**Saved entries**
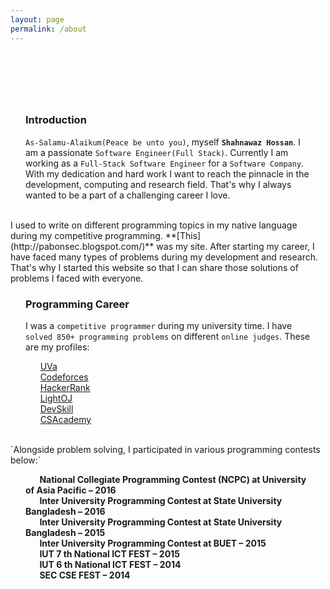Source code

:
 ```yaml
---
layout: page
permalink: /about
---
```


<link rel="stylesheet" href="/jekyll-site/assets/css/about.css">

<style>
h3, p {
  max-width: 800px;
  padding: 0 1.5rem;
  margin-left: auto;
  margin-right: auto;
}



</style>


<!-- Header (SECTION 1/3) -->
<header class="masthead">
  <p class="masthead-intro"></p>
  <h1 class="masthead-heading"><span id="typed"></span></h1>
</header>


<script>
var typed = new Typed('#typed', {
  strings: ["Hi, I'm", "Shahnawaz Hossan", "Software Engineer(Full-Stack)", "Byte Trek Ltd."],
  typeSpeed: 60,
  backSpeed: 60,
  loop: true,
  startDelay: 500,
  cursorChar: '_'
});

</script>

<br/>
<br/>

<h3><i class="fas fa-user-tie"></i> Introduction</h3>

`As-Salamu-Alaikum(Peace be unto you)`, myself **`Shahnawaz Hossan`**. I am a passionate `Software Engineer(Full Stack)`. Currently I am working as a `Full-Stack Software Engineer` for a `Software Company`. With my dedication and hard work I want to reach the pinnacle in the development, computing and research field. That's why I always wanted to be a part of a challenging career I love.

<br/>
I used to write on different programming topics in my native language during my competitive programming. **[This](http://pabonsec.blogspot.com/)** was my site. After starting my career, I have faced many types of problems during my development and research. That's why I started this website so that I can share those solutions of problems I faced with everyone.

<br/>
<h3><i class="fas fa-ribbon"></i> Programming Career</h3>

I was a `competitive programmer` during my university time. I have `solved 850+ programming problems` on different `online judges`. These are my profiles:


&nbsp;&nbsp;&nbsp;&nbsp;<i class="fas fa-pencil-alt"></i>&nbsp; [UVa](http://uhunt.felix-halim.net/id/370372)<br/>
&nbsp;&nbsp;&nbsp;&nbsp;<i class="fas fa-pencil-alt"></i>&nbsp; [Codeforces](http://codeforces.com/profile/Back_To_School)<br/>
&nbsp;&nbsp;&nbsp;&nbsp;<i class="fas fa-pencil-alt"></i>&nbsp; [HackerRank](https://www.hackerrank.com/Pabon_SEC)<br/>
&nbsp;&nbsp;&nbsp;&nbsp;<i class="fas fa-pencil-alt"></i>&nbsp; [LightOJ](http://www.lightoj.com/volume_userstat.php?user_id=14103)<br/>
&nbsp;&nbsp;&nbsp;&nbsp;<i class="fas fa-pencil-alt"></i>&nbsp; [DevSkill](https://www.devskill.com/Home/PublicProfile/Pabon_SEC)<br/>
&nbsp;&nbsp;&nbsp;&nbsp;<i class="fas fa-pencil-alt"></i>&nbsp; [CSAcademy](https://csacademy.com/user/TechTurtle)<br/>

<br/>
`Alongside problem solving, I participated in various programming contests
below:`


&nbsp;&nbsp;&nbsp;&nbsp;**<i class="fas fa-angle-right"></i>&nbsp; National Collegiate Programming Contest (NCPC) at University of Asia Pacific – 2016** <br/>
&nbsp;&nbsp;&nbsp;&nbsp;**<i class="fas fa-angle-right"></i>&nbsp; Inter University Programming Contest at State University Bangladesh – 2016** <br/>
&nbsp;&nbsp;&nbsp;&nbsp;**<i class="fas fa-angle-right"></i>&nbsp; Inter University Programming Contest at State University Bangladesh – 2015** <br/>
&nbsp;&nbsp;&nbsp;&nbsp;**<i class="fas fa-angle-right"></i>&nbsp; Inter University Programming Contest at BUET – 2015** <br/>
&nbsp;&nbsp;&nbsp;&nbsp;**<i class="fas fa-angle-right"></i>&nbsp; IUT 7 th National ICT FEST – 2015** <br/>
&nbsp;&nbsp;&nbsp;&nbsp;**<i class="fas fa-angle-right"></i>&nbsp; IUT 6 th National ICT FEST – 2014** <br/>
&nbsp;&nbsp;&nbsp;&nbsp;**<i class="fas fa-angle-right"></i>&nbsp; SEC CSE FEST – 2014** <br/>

--

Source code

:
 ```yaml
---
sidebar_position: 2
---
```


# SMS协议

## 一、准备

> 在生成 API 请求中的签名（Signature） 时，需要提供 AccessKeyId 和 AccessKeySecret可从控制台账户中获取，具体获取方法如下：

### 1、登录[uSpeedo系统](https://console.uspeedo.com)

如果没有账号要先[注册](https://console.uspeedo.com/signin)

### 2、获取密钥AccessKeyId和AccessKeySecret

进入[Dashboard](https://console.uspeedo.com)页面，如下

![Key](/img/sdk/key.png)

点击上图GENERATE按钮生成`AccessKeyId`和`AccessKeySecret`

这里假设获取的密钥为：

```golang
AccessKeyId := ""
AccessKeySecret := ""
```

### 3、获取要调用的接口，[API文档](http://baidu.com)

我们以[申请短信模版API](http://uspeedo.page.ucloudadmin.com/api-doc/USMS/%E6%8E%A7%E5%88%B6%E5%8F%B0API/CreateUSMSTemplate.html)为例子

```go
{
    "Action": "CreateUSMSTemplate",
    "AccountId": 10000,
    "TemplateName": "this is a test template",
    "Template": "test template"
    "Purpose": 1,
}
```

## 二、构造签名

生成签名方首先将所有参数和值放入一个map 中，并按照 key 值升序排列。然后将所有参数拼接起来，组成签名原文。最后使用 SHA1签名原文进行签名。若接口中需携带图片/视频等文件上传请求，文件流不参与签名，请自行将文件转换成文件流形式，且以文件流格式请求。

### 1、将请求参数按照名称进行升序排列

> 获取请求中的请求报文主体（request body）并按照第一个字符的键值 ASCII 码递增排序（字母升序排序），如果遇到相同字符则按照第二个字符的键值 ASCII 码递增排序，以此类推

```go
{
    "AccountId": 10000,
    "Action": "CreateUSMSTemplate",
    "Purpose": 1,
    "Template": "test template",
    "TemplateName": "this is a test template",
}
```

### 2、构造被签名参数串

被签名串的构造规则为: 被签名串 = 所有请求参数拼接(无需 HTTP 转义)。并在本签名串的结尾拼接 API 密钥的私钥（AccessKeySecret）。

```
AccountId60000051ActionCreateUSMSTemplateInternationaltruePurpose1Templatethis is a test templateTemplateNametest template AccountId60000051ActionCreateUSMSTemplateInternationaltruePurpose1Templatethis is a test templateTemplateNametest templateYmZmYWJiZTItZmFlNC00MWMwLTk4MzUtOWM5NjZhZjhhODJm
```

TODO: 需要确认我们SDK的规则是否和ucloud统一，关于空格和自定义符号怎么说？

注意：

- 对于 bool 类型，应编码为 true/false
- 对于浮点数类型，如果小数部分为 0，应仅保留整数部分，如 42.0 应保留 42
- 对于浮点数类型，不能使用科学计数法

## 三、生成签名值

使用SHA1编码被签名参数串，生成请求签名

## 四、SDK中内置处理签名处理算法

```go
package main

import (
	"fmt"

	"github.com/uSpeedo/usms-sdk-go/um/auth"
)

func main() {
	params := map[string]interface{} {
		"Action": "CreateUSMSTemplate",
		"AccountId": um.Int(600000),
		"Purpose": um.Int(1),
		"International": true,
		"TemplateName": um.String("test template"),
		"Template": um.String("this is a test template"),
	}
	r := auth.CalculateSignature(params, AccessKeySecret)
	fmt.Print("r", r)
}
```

**Assigned task**
Print again the lines of the entries above that fall between the line holding "various programming contests" and the line holding "Bangladesh – 2015** <br/>", inclusive, exactly as they stand.

**Output for this exercise**
`Alongside problem solving, I participated in various programming contests
below:`


&nbsp;&nbsp;&nbsp;&nbsp;**<i class="fas fa-angle-right"></i>&nbsp; National Collegiate Programming Contest (NCPC) at University of Asia Pacific – 2016** <br/>
&nbsp;&nbsp;&nbsp;&nbsp;**<i class="fas fa-angle-right"></i>&nbsp; Inter University Programming Contest at State University Bangladesh – 2016** <br/>
&nbsp;&nbsp;&nbsp;&nbsp;**<i class="fas fa-angle-right"></i>&nbsp; Inter University Programming Contest at State University Bangladesh – 2015** <br/>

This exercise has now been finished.